▶ [EXERCISE]
A line below contains "This dataset is a", and a later one contains "## How to Use". Repeat both, with every line between them, exactly.

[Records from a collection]
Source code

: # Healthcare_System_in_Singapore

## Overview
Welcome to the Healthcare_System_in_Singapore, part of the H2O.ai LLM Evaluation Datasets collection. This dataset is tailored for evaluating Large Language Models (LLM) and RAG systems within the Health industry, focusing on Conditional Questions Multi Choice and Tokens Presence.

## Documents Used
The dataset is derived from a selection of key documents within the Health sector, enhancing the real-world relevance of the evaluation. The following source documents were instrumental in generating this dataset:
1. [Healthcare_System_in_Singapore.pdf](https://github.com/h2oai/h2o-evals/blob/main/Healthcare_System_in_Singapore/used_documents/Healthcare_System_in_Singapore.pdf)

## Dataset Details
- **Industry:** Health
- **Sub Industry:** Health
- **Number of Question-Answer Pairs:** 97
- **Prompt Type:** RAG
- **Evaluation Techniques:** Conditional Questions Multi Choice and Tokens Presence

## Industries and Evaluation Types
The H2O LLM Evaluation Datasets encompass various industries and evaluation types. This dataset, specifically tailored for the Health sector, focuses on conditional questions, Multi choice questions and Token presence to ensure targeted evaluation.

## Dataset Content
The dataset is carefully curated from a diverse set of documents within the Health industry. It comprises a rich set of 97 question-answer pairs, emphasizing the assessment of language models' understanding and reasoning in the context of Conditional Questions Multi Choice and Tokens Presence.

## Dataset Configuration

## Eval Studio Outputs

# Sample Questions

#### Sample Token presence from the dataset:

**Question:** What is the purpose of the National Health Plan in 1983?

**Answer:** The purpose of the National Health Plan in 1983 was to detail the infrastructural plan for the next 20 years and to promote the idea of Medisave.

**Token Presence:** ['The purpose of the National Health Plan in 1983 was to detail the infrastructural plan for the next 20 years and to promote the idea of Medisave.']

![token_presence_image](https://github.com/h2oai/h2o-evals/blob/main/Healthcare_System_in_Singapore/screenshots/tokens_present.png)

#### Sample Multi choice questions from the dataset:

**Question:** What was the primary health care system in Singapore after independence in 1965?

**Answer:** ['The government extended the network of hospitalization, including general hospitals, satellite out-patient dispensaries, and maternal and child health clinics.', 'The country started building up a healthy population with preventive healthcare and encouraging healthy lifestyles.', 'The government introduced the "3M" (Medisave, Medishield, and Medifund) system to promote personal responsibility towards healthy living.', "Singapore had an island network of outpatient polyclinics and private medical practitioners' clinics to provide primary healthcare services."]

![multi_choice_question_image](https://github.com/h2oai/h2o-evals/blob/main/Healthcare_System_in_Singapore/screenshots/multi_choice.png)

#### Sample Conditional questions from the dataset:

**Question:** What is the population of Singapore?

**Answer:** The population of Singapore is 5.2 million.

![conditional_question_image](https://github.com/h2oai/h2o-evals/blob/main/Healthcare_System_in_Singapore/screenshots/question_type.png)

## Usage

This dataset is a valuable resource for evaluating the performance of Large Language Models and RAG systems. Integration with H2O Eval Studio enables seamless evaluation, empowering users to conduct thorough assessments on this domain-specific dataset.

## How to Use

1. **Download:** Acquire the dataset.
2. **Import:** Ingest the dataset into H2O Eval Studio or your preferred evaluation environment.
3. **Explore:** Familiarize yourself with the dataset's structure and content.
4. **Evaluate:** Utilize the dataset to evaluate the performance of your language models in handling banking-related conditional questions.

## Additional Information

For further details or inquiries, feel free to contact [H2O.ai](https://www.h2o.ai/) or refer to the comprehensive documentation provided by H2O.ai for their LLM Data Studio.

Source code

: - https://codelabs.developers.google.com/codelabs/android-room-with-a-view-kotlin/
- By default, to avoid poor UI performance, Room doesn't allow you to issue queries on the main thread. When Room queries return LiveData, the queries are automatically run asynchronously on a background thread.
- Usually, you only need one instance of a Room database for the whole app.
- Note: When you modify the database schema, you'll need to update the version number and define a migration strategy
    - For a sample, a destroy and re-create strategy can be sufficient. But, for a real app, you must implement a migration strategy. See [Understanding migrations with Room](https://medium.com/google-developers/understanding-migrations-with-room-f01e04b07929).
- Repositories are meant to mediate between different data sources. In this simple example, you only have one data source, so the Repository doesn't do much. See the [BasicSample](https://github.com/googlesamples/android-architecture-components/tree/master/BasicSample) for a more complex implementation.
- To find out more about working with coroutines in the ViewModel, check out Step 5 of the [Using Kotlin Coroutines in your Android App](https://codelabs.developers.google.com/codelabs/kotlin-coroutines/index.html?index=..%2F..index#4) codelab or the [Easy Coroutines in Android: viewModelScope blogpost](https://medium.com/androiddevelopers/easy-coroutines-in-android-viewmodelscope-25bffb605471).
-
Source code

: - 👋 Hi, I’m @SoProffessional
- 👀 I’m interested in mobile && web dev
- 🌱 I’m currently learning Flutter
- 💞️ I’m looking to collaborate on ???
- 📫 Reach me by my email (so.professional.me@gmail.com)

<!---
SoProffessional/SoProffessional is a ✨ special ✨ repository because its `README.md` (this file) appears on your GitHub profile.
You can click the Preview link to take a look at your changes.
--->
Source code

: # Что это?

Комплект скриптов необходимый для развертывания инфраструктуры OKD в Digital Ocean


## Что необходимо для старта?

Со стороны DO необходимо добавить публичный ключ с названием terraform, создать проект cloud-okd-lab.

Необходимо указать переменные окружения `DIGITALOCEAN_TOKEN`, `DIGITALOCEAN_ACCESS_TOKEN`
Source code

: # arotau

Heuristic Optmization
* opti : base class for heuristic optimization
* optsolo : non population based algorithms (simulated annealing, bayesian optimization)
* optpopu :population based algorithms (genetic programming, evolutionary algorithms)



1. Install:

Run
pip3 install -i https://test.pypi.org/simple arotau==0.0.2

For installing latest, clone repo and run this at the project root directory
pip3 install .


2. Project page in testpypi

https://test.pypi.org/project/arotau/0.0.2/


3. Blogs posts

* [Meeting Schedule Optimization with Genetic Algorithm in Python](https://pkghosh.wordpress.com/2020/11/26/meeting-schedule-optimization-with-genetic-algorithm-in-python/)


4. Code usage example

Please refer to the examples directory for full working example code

▶ [WORKED SOLUTION]
This dataset is a valuable resource for evaluating the performance of Large Language Models and RAG systems. Integration with H2O Eval Studio enables seamless evaluation, empowering users to conduct thorough assessments on this domain-specific dataset.

## How to Use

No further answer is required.